__Your task__
Leaving out all pictures, transcribe the lines below exactly, from the first through the line containing "The next two".

__Source data__
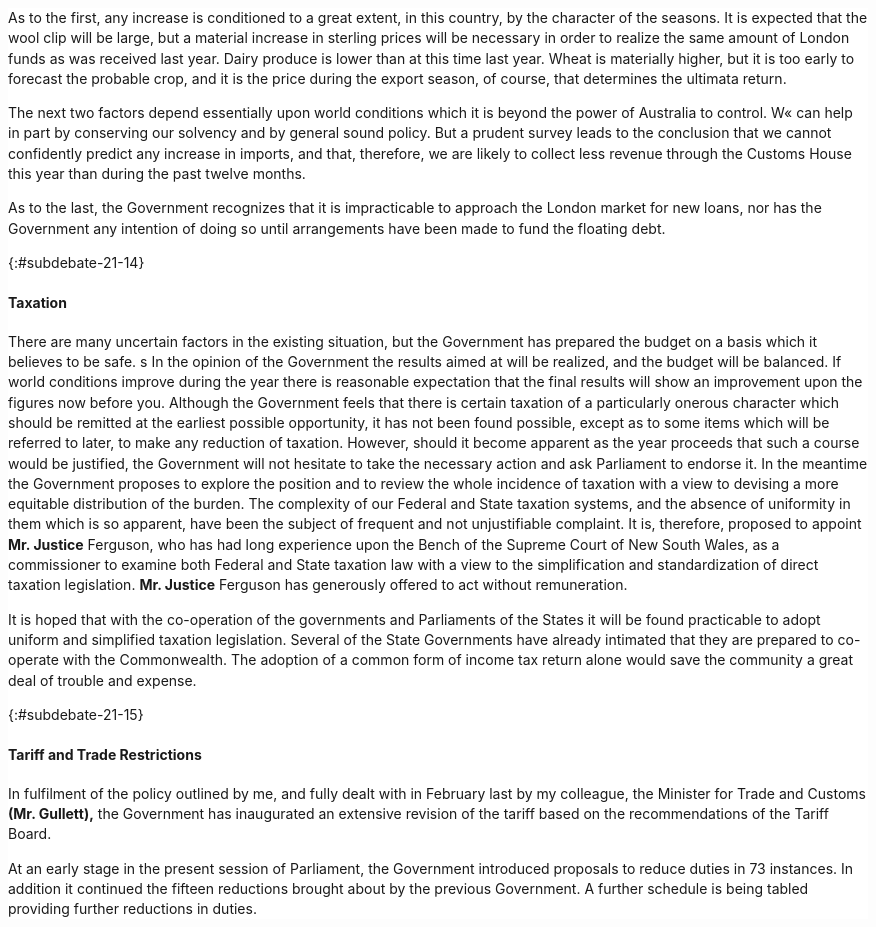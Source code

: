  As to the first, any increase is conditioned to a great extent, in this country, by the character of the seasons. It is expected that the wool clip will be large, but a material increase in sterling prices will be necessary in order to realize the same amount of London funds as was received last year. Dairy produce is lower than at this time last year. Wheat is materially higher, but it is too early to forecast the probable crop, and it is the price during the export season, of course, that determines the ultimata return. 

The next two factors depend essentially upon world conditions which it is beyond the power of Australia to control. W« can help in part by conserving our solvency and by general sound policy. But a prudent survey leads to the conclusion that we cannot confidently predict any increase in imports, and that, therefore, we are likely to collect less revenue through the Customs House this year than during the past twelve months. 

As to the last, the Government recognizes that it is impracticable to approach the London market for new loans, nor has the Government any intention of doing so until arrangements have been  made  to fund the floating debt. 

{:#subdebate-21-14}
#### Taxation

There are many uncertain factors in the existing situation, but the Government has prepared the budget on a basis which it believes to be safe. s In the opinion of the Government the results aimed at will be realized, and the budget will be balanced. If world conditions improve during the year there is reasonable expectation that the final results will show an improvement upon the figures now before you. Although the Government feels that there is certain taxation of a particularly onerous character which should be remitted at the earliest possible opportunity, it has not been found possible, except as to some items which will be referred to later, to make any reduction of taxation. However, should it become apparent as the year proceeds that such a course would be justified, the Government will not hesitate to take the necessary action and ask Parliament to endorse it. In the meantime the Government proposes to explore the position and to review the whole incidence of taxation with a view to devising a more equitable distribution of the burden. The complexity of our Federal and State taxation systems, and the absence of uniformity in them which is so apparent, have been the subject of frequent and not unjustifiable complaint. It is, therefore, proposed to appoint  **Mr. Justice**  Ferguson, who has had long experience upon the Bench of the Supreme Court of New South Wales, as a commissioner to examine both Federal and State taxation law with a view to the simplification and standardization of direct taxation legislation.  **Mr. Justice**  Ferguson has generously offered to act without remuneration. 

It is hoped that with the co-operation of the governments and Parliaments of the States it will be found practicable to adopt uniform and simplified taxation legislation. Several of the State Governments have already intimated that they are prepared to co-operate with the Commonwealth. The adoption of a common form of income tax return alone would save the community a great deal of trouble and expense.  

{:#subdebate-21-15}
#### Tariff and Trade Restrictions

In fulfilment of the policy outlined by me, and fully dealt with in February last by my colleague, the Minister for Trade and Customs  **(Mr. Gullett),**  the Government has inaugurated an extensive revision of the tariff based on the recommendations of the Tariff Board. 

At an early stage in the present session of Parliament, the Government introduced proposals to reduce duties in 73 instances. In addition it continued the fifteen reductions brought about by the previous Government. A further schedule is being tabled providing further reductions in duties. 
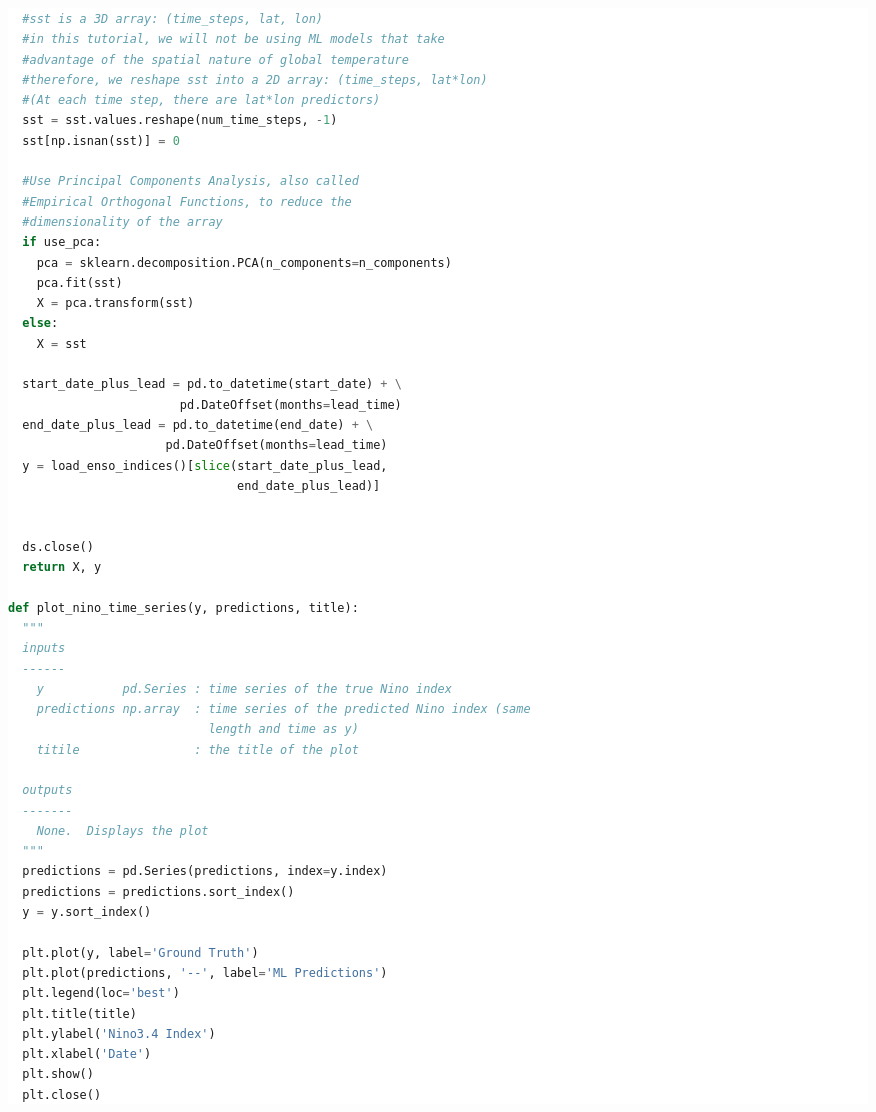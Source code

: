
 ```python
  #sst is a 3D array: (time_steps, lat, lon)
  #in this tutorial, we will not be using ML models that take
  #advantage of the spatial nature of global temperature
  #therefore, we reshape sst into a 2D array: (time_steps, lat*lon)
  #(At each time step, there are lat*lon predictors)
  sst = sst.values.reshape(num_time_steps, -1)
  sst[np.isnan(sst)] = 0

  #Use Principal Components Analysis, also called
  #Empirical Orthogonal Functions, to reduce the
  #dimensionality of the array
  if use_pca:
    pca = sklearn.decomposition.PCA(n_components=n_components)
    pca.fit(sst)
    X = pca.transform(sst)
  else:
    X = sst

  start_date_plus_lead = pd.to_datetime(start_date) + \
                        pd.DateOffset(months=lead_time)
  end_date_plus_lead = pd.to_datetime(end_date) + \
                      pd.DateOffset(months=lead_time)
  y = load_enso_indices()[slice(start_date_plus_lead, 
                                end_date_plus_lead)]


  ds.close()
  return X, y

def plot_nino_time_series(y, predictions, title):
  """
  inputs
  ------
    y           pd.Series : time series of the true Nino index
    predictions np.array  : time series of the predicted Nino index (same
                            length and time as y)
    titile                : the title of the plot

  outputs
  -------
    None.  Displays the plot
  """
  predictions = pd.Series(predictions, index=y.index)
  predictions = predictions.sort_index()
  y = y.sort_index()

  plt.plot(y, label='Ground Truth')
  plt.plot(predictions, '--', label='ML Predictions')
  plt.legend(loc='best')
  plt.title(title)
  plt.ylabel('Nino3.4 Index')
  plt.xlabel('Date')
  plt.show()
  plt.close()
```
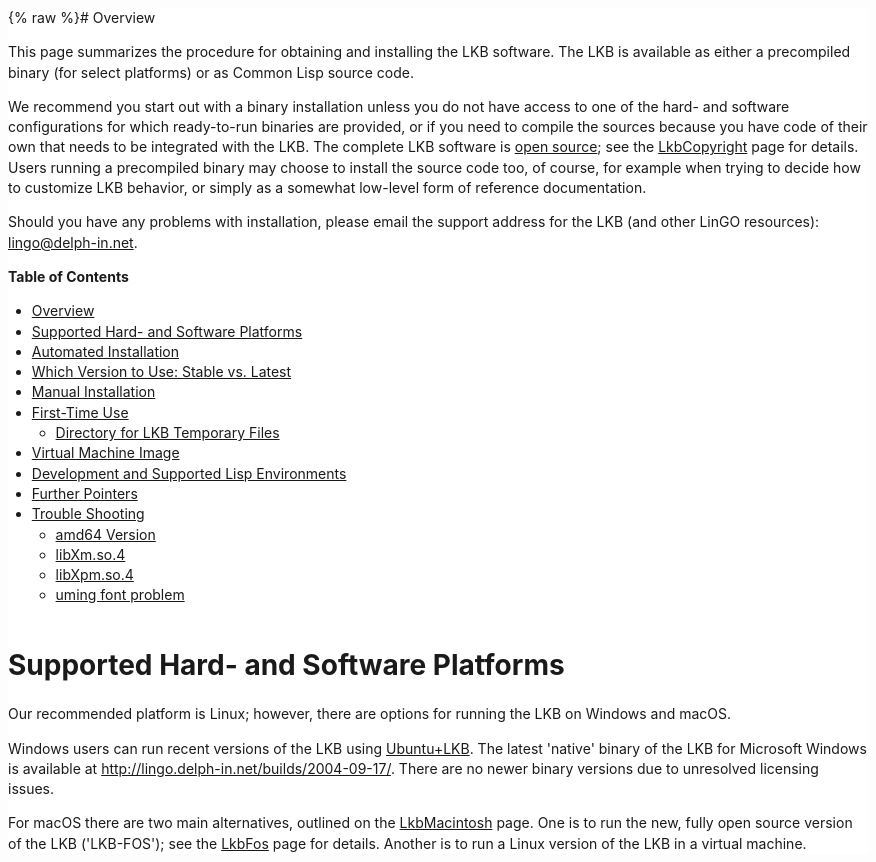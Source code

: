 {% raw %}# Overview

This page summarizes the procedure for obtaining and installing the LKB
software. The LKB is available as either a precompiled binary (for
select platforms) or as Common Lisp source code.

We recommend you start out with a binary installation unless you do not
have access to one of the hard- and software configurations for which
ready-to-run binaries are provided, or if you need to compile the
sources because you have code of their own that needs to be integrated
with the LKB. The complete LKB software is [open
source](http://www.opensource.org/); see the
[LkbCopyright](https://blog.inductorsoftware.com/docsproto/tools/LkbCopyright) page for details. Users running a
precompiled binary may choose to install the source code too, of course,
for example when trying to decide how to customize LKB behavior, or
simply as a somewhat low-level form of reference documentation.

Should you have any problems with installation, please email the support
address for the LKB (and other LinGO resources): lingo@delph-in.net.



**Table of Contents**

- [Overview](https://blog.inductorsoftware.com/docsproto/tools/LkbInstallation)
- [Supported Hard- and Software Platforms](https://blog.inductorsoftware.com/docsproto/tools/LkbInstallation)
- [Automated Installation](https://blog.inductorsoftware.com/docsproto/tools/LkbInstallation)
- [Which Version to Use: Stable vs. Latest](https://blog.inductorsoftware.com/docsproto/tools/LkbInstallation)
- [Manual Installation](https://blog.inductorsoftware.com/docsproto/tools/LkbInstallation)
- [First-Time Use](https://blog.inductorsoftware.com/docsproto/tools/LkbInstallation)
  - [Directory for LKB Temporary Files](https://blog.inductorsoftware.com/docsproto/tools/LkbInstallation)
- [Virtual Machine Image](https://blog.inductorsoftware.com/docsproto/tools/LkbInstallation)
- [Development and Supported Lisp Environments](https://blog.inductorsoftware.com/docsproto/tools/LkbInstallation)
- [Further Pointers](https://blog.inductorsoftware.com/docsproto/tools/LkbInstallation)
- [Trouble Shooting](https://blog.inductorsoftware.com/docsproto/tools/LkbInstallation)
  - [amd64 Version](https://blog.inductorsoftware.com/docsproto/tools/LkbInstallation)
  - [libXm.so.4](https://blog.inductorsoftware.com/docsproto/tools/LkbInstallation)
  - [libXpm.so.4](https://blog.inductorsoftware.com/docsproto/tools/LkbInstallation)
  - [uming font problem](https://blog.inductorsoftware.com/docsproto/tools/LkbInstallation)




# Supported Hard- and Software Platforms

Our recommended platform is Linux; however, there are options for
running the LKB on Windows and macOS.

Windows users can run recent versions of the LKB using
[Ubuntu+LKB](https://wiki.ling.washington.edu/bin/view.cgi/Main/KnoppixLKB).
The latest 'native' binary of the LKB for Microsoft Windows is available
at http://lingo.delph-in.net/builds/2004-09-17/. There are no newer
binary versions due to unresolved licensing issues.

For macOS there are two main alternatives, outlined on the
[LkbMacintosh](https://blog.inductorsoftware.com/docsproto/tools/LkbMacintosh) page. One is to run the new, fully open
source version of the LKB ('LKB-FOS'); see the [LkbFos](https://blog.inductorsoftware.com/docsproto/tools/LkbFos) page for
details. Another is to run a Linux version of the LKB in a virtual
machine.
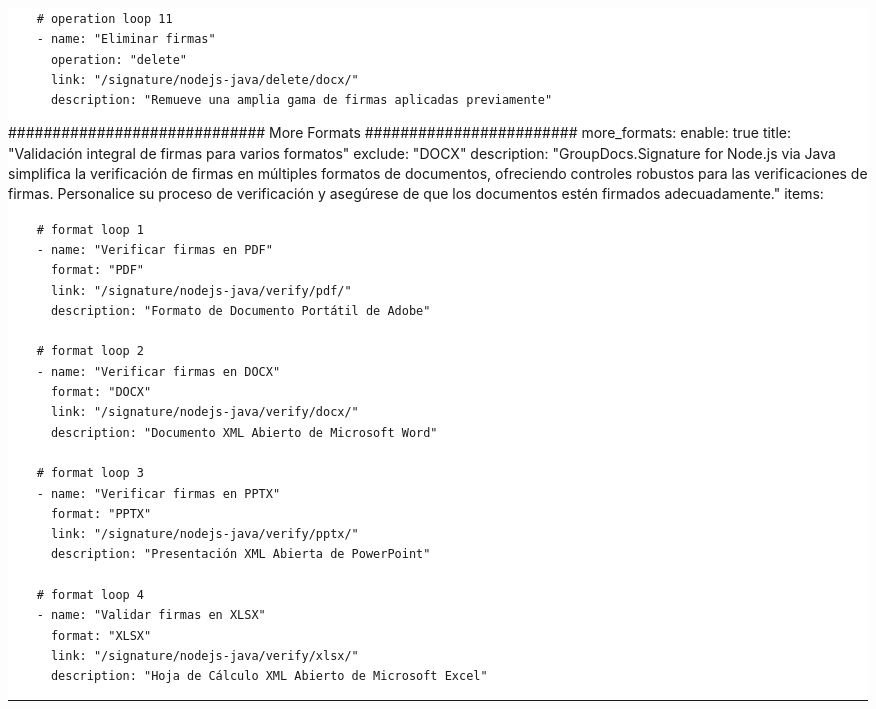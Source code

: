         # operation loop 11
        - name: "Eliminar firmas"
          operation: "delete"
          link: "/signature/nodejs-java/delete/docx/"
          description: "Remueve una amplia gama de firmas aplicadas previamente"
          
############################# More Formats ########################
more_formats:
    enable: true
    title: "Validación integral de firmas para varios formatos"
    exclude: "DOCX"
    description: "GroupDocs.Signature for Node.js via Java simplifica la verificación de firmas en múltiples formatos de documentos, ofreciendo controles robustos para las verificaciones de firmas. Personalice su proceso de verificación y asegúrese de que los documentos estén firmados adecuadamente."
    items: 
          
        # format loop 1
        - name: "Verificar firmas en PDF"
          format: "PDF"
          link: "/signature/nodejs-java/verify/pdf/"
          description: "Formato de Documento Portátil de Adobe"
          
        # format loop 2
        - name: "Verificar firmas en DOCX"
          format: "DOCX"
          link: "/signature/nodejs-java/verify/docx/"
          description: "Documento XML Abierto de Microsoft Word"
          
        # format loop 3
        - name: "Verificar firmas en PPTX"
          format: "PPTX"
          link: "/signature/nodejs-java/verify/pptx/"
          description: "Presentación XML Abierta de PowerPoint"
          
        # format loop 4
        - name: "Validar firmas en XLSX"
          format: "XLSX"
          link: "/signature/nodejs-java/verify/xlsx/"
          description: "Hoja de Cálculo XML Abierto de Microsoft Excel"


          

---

__Result for this task__
Source code

:  As to the first, any increase is conditioned to a great extent, in this country, by the character of the seasons. It is expected that the wool clip will be large, but a material increase in sterling prices will be necessary in order to realize the same amount of London funds as was received last year. Dairy produce is lower than at this time last year. Wheat is materially higher, but it is too early to forecast the probable crop, and it is the price during the export season, of course, that determines the ultimata return. 

The next two factors depend essentially upon world conditions which it is beyond the power of Australia to control. W« can help in part by conserving our solvency and by general sound policy. But a prudent survey leads to the conclusion that we cannot confidently predict any increase in imports, and that, therefore, we are likely to collect less revenue through the Customs House this year than during the past twelve months. 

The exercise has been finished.